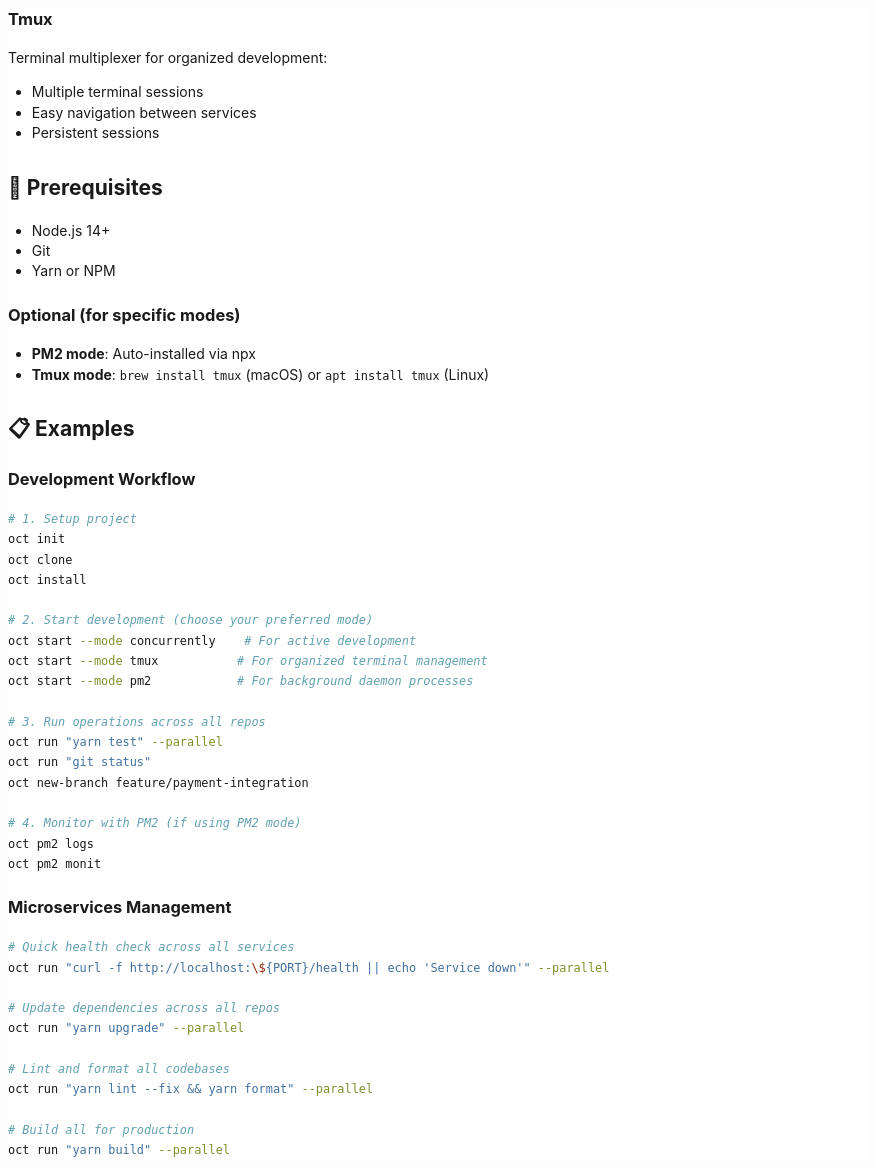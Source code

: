 ### Tmux
Terminal multiplexer for organized development:
- Multiple terminal sessions
- Easy navigation between services
- Persistent sessions

## 🔧 Prerequisites

- Node.js 14+
- Git
- Yarn or NPM

### Optional (for specific modes)
- **PM2 mode**: Auto-installed via npx
- **Tmux mode**: `brew install tmux` (macOS) or `apt install tmux` (Linux)

## 📋 Examples

### Development Workflow
```bash
# 1. Setup project
oct init
oct clone
oct install

# 2. Start development (choose your preferred mode)
oct start --mode concurrently    # For active development
oct start --mode tmux           # For organized terminal management
oct start --mode pm2            # For background daemon processes

# 3. Run operations across all repos
oct run "yarn test" --parallel
oct run "git status"
oct new-branch feature/payment-integration

# 4. Monitor with PM2 (if using PM2 mode)
oct pm2 logs
oct pm2 monit
```

### Microservices Management
```bash
# Quick health check across all services
oct run "curl -f http://localhost:\${PORT}/health || echo 'Service down'" --parallel

# Update dependencies across all repos
oct run "yarn upgrade" --parallel

# Lint and format all codebases
oct run "yarn lint --fix && yarn format" --parallel

# Build all for production
oct run "yarn build" --parallel
```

REQUIRED WORK: Your task is to return the lines above, from the first one up to and including the line containing "## 📋 Examples", minus any pictures.

WRITTEN ANSWER:
Source code

: ### Tmux
Terminal multiplexer for organized development:
- Multiple terminal sessions
- Easy navigation between services
- Persistent sessions

## 🔧 Prerequisites

- Node.js 14+
- Git
- Yarn or NPM

### Optional (for specific modes)
- **PM2 mode**: Auto-installed via npx
- **Tmux mode**: `brew install tmux` (macOS) or `apt install tmux` (Linux)

## 📋 Examples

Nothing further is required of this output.